Reaccionando ante el fallo condenatorio que en ese momento había pronunciado la Corte Interamericana de los Derechos Humanos contra el Estado venezolano a favor del ciudadano Raúl Díaz Peña, acusado, condenado y posteriormente liberado por su presunta participación en los atentados con bombas perpetrados contra el consulado de Colombia y la embajada de España en el 2003, el 24 de julio del 2012, el presidente Hugo Chávez, en una alocución nacional de radio y televisión, le informó al pueblo su decisión de denunciar la Convención Americana sobre Derechos Humanos con las palabras siguientes: “Esta inefable corte ha vuelto a atropellar y a ofender la dignidad del pueblo venezolano. El mundo debe saberlo.
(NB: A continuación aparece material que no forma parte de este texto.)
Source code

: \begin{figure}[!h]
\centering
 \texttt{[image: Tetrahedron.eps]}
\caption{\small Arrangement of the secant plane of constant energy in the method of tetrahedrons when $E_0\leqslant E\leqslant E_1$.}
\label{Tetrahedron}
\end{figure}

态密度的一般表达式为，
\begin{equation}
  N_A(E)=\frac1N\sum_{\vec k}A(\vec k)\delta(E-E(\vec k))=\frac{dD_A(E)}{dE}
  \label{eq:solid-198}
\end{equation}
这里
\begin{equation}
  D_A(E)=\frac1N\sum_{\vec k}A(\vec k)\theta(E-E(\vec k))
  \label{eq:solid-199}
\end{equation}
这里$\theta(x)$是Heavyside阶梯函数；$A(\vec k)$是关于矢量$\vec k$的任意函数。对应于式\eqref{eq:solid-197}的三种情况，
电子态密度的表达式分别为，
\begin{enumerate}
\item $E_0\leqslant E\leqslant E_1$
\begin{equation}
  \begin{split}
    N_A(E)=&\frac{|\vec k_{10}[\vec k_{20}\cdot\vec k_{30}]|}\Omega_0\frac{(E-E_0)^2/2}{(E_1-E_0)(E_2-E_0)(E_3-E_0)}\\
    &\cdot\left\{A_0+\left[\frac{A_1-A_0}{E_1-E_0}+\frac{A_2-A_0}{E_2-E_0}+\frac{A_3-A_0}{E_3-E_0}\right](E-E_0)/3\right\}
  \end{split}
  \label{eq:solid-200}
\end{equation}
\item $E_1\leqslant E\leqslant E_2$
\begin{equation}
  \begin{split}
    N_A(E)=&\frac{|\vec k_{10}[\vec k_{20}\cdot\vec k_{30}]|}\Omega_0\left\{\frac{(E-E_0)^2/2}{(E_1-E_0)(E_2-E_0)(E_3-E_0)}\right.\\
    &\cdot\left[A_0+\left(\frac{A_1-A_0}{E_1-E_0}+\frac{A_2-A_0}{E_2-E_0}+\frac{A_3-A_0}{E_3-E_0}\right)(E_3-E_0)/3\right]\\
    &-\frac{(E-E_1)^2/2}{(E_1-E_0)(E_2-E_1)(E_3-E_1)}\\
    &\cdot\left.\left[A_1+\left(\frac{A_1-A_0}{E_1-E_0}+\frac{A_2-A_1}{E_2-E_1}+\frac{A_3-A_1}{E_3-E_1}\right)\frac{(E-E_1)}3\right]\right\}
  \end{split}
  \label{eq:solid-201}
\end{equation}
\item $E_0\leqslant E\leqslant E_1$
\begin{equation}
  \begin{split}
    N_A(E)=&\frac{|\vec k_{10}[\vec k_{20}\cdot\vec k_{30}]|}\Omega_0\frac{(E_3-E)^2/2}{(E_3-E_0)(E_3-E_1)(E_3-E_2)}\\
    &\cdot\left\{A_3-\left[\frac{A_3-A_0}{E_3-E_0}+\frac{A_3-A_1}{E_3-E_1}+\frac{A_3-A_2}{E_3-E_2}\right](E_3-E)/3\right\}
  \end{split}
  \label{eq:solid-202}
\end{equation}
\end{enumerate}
Nos vamos a salir de esa corte por dignidad”.

Se podrá estar en desacuerdo con la decisión del presidente Chávez, pero es justo reconocer que la República Bolivariana de Venezuela se retiró con dignidad, de cara al sol, en voz de su Primer Mandatario, sin recurrir, como lo hizo nuestro país, a su propio error para justificar su separación de la Corte IDH, mediante una decisión del mismo prejuiciado Tribunal Constitucional que, en su activismo, había manchado la imagen de la nación de cara a la comunidad internacional, cuando partiendo de un recurso de amparo interpuesto por una ciudadana por la violación de un derecho propio del registro civil, para sorpresa de muchos, suplantando a los poderes Ejecutivo y Legislativo, configuró un nuevo diseñó de la política migratoria del Estado, por demás, sin que nadie se lo pidiera.

Este es uno de esos casos que hacen indispensable repasar la ilustradora polémica protagonizada en la última etapa de la República de Weimar por los dos más grandes exponentes del derecho público del siglo pasado, Hans Kelsen y Carl Schmitt, sobre “¿quién debe ser el defensor de la Constitución?”.

En el referido debate, Schmitt no admite que el presidente, a quien conforme a su tesis le debe corresponder la misión de defender la Constitución, en un caso como el que nos ocupa, contemple desde la grada al TC mientras toma una trascendental decisión que es de su competencia.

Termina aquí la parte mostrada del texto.